_Instructions for the task_
For the records below, tally the lines that include the word "void" and give only the tally.

- Opening Delimiter -

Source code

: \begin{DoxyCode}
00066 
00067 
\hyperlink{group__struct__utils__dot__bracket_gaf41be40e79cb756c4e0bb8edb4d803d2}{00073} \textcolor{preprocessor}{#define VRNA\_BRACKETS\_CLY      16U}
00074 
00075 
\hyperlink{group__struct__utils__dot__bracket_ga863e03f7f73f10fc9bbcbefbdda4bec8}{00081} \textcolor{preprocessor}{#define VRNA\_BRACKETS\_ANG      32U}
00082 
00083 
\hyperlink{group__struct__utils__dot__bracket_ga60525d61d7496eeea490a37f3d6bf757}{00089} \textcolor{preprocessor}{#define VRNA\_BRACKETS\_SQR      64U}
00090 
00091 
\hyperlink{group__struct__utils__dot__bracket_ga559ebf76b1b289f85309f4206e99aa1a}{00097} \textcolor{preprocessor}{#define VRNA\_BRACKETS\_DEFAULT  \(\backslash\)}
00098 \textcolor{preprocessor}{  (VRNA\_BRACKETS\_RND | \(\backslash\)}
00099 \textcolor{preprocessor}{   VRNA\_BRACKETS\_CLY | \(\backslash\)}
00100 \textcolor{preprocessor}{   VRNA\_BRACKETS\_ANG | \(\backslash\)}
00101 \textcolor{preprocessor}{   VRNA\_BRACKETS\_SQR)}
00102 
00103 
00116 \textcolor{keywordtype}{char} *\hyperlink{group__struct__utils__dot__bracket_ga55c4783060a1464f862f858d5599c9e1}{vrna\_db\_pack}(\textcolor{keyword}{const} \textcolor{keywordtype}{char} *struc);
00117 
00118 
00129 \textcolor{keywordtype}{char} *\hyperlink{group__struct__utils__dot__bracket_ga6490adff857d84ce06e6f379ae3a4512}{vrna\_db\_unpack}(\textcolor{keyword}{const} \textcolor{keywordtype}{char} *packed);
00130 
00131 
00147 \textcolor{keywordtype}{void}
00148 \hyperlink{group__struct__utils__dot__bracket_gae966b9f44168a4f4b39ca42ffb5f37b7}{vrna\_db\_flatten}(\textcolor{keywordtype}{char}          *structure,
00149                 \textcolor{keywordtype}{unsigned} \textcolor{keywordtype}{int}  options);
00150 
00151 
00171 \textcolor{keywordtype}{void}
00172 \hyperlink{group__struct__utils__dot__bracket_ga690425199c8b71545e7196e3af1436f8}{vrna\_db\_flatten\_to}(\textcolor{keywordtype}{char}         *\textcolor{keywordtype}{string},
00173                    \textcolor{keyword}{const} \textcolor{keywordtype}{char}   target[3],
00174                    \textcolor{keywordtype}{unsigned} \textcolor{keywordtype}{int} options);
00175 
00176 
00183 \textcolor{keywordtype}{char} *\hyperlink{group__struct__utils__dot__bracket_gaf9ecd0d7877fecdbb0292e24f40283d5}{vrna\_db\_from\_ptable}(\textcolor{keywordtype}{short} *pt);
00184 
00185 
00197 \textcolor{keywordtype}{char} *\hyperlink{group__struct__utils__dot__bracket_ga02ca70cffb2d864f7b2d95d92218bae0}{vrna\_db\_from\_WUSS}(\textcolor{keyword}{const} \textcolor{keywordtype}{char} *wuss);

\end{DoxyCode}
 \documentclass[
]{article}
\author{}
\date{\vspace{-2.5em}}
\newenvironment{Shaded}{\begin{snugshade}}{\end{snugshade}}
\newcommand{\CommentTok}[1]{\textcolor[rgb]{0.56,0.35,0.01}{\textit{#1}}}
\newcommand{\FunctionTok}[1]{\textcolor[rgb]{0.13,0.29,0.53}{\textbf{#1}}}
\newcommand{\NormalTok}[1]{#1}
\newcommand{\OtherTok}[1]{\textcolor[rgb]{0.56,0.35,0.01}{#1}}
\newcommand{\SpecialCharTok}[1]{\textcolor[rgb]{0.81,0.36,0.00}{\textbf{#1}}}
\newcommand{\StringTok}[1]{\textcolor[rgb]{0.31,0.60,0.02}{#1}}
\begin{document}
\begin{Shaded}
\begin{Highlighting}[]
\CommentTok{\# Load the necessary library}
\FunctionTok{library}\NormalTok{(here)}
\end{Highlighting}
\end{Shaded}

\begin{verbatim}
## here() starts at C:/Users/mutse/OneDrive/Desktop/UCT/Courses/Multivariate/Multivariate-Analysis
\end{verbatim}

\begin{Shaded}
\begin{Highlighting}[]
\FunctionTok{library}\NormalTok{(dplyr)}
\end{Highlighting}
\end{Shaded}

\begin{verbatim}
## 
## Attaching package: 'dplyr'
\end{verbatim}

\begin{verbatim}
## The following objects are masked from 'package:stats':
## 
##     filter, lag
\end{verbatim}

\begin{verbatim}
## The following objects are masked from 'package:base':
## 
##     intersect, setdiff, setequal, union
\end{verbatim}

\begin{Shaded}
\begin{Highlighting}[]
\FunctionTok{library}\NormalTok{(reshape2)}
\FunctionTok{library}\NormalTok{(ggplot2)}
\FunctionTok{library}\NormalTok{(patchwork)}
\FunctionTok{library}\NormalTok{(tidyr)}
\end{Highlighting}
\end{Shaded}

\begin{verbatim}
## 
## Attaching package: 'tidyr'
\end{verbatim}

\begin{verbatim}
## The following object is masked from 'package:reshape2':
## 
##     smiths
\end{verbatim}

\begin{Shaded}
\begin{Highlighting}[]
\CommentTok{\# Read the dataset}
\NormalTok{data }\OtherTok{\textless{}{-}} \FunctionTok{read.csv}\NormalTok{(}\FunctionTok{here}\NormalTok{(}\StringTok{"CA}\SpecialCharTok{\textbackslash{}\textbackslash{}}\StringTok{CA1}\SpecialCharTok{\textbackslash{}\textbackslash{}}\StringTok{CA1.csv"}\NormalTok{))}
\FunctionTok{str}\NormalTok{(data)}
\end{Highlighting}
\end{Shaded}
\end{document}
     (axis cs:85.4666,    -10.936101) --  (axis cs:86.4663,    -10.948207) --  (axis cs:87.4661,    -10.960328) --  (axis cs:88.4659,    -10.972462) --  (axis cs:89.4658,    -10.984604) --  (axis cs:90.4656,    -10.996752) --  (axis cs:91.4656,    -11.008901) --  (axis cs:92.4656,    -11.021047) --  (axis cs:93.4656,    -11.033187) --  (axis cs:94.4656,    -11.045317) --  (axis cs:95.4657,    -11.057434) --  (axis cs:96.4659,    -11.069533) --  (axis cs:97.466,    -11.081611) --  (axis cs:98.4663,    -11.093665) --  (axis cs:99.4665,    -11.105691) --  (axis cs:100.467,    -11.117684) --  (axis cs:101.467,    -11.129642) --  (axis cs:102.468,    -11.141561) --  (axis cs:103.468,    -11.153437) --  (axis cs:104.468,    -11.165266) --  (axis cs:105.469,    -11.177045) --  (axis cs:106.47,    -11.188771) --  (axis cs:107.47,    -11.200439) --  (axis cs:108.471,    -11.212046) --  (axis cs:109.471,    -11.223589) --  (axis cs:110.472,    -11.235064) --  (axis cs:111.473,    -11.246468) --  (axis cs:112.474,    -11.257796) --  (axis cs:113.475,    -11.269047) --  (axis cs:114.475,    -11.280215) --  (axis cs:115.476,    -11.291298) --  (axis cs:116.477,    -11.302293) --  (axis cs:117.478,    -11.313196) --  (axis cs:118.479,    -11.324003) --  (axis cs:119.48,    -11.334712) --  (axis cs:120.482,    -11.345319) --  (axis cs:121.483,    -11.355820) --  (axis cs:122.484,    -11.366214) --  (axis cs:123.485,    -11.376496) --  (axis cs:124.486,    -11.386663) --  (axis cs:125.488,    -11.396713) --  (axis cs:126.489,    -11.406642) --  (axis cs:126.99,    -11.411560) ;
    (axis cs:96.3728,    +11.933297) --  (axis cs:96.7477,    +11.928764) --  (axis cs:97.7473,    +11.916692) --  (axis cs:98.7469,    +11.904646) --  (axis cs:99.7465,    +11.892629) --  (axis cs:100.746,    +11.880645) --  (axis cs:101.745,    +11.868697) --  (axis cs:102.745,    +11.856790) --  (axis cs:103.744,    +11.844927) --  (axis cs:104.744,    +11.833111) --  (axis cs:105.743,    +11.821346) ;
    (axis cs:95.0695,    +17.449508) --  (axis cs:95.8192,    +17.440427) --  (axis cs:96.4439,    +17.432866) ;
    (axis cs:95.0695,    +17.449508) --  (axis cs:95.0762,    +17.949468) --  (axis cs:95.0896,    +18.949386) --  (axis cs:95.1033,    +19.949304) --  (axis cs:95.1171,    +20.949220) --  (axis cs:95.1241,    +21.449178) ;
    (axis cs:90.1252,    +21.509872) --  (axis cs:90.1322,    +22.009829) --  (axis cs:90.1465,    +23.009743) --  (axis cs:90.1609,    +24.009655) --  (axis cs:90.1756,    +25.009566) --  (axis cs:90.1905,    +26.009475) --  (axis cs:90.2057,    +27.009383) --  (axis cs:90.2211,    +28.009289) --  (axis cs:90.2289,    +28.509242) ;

- Closing Delimiter -

_Your response_
2